The disposable model is about to disappear. Realisation that the Earth is finite has prompted consideration of the circular economy as the only option of the future. Let’s look at the meaning of this circular economy and how it is applied to the port sector.
What is the circular economy?
The circular economy is a new model of production based on nature’s cyclical processes, on taking advantage of resources and reusing the waste generated once the products are no longer used.
In practice this means producing just enough, using renewable energy sources and biodegradable materials. Components that cannot be returned to nature (electronics, metals, batteries, etc.) must be reused in new products or recycled.

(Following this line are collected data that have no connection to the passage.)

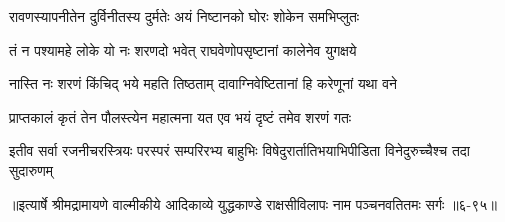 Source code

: \twolineshloka
{रावणस्यापनीतेन दुर्विनीतस्य दुर्मतेः}
{अयं निष्टानको घोरः शोकेन समभिप्लुतः} %

\twolineshloka
{तं न पश्यामहे लोके यो नः शरणदो भवेत्}
{राघवेणोपसृष्टानां कालेनेव युगक्षये} %

\twolineshloka
{नास्ति नः शरणं किंचिद् भये महति तिष्ठताम्}
{दावाग्निवेष्टितानां हि करेणूनां यथा वने} %

\twolineshloka
{प्राप्तकालं कृतं तेन पौलस्त्येन महात्मना}
{यत एव भयं दृष्टं तमेव शरणं गतः} %

\twolineshloka
{इतीव सर्वा रजनीचरस्त्रियः परस्परं सम्परिरभ्य बाहुभिः}
{विषेदुरार्तातिभयाभिपीडिता विनेदुरुच्चैश्च तदा सुदारुणम्} %


॥इत्यार्षे श्रीमद्रामायणे वाल्मीकीये आदिकाव्ये युद्धकाण्डे राक्षसीविलापः नाम पञ्चनवतितमः सर्गः ॥६-९५॥
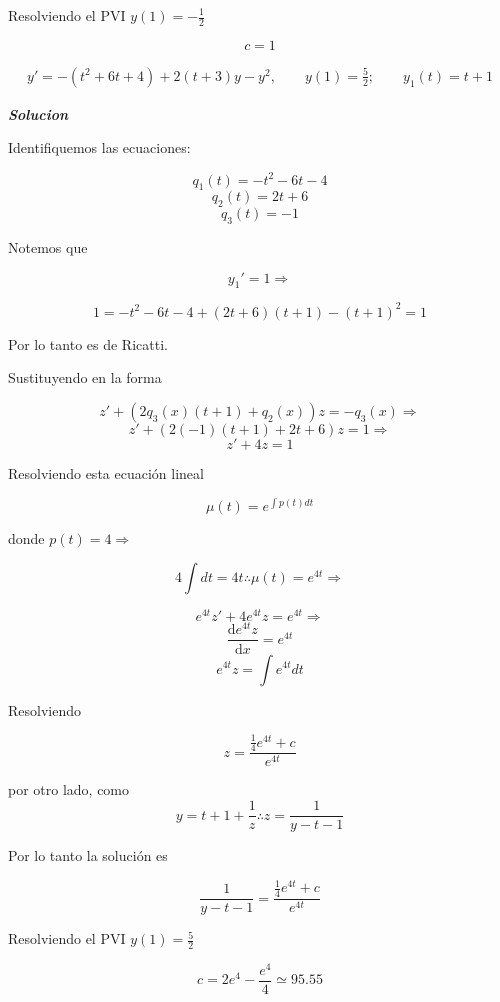 Resolviendo el PVI $y(1)=-\frac{1}{2}$

$$c=1$$

\begin{align*}
    y'= - (t^{2}+6t+4)+2(t+3)y-y^{2}, \qquad y(1)= \frac{5}{2}; \qquad y_{1}(t)=t+1
\end{align*}

\textit{ \textbf{Solucion}}

Identifiquemos las ecuaciones:

$$q_1(t)=-t^{2}-6t-4$$
$$q_2(t)=2t+6$$
$$q_3(t)=-1$$

Notemos que

$$y_{1}'= 1 \Rightarrow $$  

$$1=-t^{2}-6t-4+(2t+6)(t+1)-(t+1)^{2}=1 $$ 

Por lo tanto es de Ricatti.


Sustituyendo en la forma

$$z'+(2q_3(x)(t+1)+q_2(x))z=-q_3(x) \Rightarrow$$
$$z'+(2(-1)(t+1)+2t+6)z=1 \Rightarrow$$
$$z'+4z=1$$

Resolviendo esta ecuación lineal

$$\mu(t)=e^{\int p(t)dt}$$

donde $p(t)=4 \Rightarrow$

$$4\int dt = 4t \therefore \mu(t)=e^{4t} \Rightarrow$$

$$e^{4t}z'+4e^{4t}z=e^{4t} \Rightarrow$$
$$\frac{\mathrm{d} e^{4t}z}{\mathrm{d} x}=e^{4t}$$
$$e^{4t}z=\int e^{4t} dt$$

Resolviendo

$$z=\frac{\frac{1}{4}e^{4t}+c}{e^{4t}}$$

por otro lado, como $$y=t+1+\frac{1}{z} \therefore z=\frac{1}{y-t-1}$$

Por lo tanto la solución es

$$\frac{1}{y-t-1}=\frac{\frac{1}{4}e^{4t}+c}{e^{4t}}$$

Resolviendo el PVI $y(1)=\frac{5}{2}$

$$c=2e^{4}-\frac{e^{4}}{4}\simeq 95.55$$


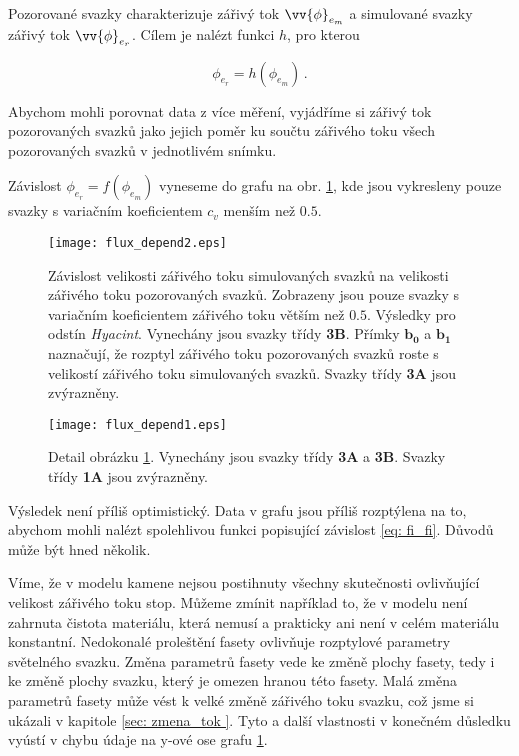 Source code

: 	Pozorované svazky charakterizuje zářivý tok $\vv{\phi}_{e_m}$ a simulované svazky zářivý tok $\vv{\phi}_{e_r}$. Cílem je nalézt funkci $h$, pro kterou
	
	\begin{equation}	
		\phi_{e_r} = h \left( \phi_{e_m} \right) \,.
		\label{eq: fi_fi}
	\end{equation}

Abychom mohli porovnat data z více měření, vyjádříme si zářivý tok pozorovaných svazků jako jejich poměr ku součtu zářivého toku všech pozorovaných svazků v jednotlivém snímku. 

Závislost $\phi_{e_r} =  f\left( \phi_{e_m} \right)$ vyneseme do grafu na obr. \ref{fig: flux_depend2}, kde jsou vykresleny pouze svazky s variačním koeficientem $c_v$ menším než $0.5$.

\begin{figure}[htps]
\centering
\texttt{[image: flux\_depend2.eps]}
\caption[Závislost zářivého toku simulovaných a pozorovaných svazků.]{Závislost velikosti zářivého toku simulovaných svazků na velikosti zářivého toku pozorovaných svazků. Zobrazeny jsou pouze svazky s variačním koeficientem zářivého toku větším než $0.5$. Výsledky pro odstín \textit{Hyacint}. Vynechány jsou svazky třídy \textbf{3B}. Přímky $\mathbf{b_0}$ a $\mathbf{b_1}$ naznačují, že rozptyl zářivého toku pozorovaných svazků roste s velikostí zářivého toku simulovaných svazků. Svazky třídy \textbf{3A} jsou zvýrazněny.}
\label{fig: flux_depend2}
\end{figure}

\begin{figure}[htps]
\centering
\texttt{[image: flux\_depend1.eps]}
\caption[Závislost zářivého toku simulovaných a pozorovaných svazků - detail.]{Detail obrázku \ref{fig: flux_depend2}. Vynechány jsou svazky třídy \textbf{3A} a \textbf{3B}. Svazky třídy \textbf{1A} jsou zvýrazněny.}
\label{fig: flux_depend1}
\end{figure}

  Výsledek není příliš optimistický. Data v grafu jsou příliš rozptýlena na to, abychom mohli nalézt spolehlivou funkci popisující závislost \ref{eq: fi_fi}. Důvodů může být hned několik. 

Víme, že v modelu kamene nejsou postihnuty všechny skutečnosti ovlivňující velikost zářivého toku stop. Můžeme zmínit například to, že v modelu není zahrnuta čistota materiálu, která nemusí a prakticky ani není v celém materiálu konstantní. Nedokonalé proleštění fasety ovlivňuje rozptylové parametry světelného svazku. Změna parametrů fasety vede ke změně plochy fasety, tedy i ke změně plochy svazku, který je omezen hranou této fasety. Malá změna parametrů fasety může vést k velké změně zářivého toku svazku, což jsme si ukázali v kapitole \ref{sec: zmena_tok }. Tyto a další vlastnosti v konečném důsledku vyústí v chybu údaje na y-ové ose grafu \ref{fig: flux_depend2}.

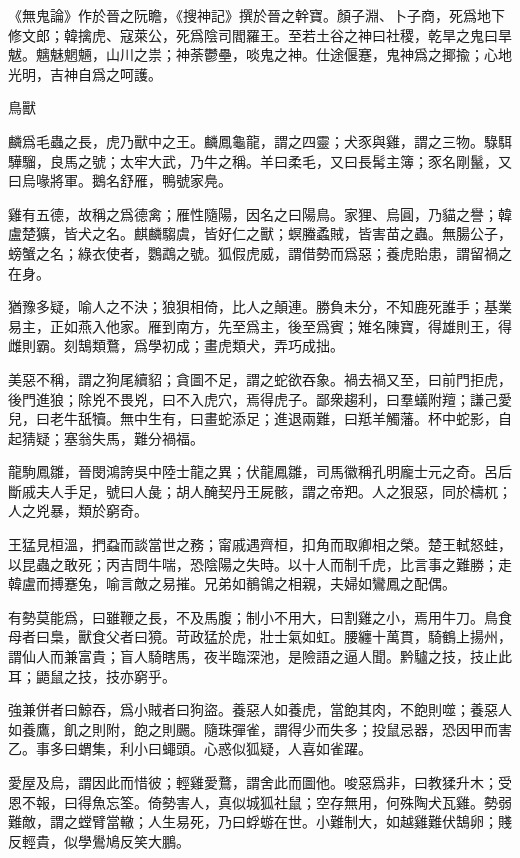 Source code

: \documentclass[12pt,a4paper]{ctexbook}
\begin{document}
《無鬼論》作於晉之阮瞻，《搜神記》撰於晉之幹寶。顏子淵、卜子商，死爲地下修文郎；韓擒虎、寇萊公，死爲陰司閻羅王。至若土谷之神曰社稷，乾旱之鬼曰旱魃。魑魅魍魎，山川之祟；神荼鬱壘，啖鬼之神。仕途偃蹇，鬼神爲之揶揄；心地光明，吉神自爲之呵護。\par
鳥獸\par
麟爲毛蟲之長，虎乃獸中之王。麟鳳龜龍，謂之四靈；犬豕與雞，謂之三物。騄駬驊騮，良馬之號；太牢大武，乃牛之稱。羊曰柔毛，又曰長髯主簿；豕名剛鬣，又曰烏喙將軍。鵝名舒雁，鴨號家鳧。\par
雞有五德，故稱之爲德禽；雁性隨陽，因名之曰陽鳥。家狸、烏圓，乃貓之譽；韓盧楚獷，皆犬之名。麒麟騶虞，皆好仁之獸；螟螣蟊賊，皆害苗之蟲。無腸公子，螃蟹之名；綠衣使者，鸚鵡之號。狐假虎威，謂借勢而爲惡；養虎貽患，謂留禍之在身。\par
猶豫多疑，喻人之不決；狼狽相倚，比人之顛連。勝負未分，不知鹿死誰手；基業易主，正如燕入他家。雁到南方，先至爲主，後至爲賓；雉名陳寶，得雄則王，得雌則霸。刻鵠類鶩，爲學初成；畫虎類犬，弄巧成拙。\par
美惡不稱，謂之狗尾續貂；貪圖不足，謂之蛇欲吞象。禍去禍又至，曰前門拒虎，後門進狼；除兇不畏兇，曰不入虎穴，焉得虎子。鄙衆趨利，曰羣蟻附羶；謙己愛兒，曰老牛舐犢。無中生有，曰畫蛇添足；進退兩難，曰羝羊觸藩。杯中蛇影，自起猜疑；塞翁失馬，難分禍福。\par
龍駒鳳雛，晉閔鴻誇吳中陸士龍之異；伏龍鳳雛，司馬徽稱孔明龐士元之奇。呂后斷戚夫人手足，號曰人彘；胡人醃契丹王屍骸，謂之帝羓。人之狠惡，同於檮杌；人之兇暴，類於窮奇。\par
王猛見桓溫，捫蝨而談當世之務；甯戚遇齊桓，扣角而取卿相之榮。楚王軾怒蛙，以昆蟲之敢死；丙吉問牛喘，恐陰陽之失時。以十人而制千虎，比言事之難勝；走韓盧而搏蹇兔，喻言敵之易摧。兄弟如鶺鴒之相親，夫婦如鸞鳳之配偶。\par
有勢莫能爲，曰雖鞭之長，不及馬腹；制小不用大，曰割雞之小，焉用牛刀。鳥食母者曰梟，獸食父者曰獍。苛政猛於虎，壯士氣如虹。腰纏十萬貫，騎鶴上揚州，謂仙人而兼富貴；盲人騎瞎馬，夜半臨深池，是險語之逼人聞。黔驢之技，技止此耳；鼯鼠之技，技亦窮乎。\par
強兼併者曰鯨吞，爲小賊者曰狗盜。養惡人如養虎，當飽其肉，不飽則噬；養惡人如養鷹，飢之則附，飽之則颺。隨珠彈雀，謂得少而失多；投鼠忌器，恐因甲而害乙。事多曰蝟集，利小曰蠅頭。心惑似狐疑，人喜如雀躍。\par
愛屋及烏，謂因此而惜彼；輕雞愛鶩，謂舍此而圖他。唆惡爲非，曰教猱升木；受恩不報，曰得魚忘筌。倚勢害人，真似城狐社鼠；空存無用，何殊陶犬瓦雞。勢弱難敵，謂之螳臂當轍；人生易死，乃曰蜉蝣在世。小難制大，如越雞難伏鵠卵；賤反輕貴，似學鷽鳩反笑大鵬。\par
\end{document}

The circular economy in ports
90% of the goods we consume arrive by sea. Taking this figure into account, it is easy to imagine that, as ecosystems where all kinds of industrial, logistics and residual flows come together, the potential for the circular economy in ports is immense.
The main example is the Port of Rotterdam, which aims to become an operations centre of the circular economy and lead the energy transition of ports from 4 angles:
- Fostering innovation by attracting circular initiatives for the region.
- Classification and recycling in all links of the value chain.
- Industrial symbiosis with the exchange of residual flows and products between port companies.
- Harnessing CO2 for its reuse by industry.
Loop Ports, circularity in European ports
European ports are articulating their transition towards the circular economy through the Loop-Ports project, which seeks to create a circular economy network for ports. Within the initiative, the practices of more than 450 ports have been analysed, resulting in three pilot tests and 30 training workshops.
Some of the most noteworthy experiences:
- Port of Ramsgate (United Kingdom) has installed new buoys stabilised against UV rays, thanks to which they maintain their colour and have a longer service life.
- Port of Antwerp (Belgium) has developed a circular procedure around the automotive sector, whereby they receive pieces returned from the second-hand market for their recycling or reconditioning.
- Port of HaminaKotka (Finland) has introduced an underwater sonar inspection system with 3D technology which improves the control of its facilities, optimises the management of failures and extends the service life of assets.
The Valenciaport experience
At the circular economy workshop held in the Port of Valencia we discovered opportunities as promising as the Depot 2.0, which endeavours to give new uses to shipping containers as housing, urban furniture or decoration.
Equally interesting is the concept of circular customs to reuse flows of retained goods which generally end up being abandoned or destroyed. Other opportunities detected were the sharing of underused machinery, the creation of waste flow mapping, the commitment to biofuels for electric energy and mobility, and reverse logistics applied to businesses in the cluster, among many others.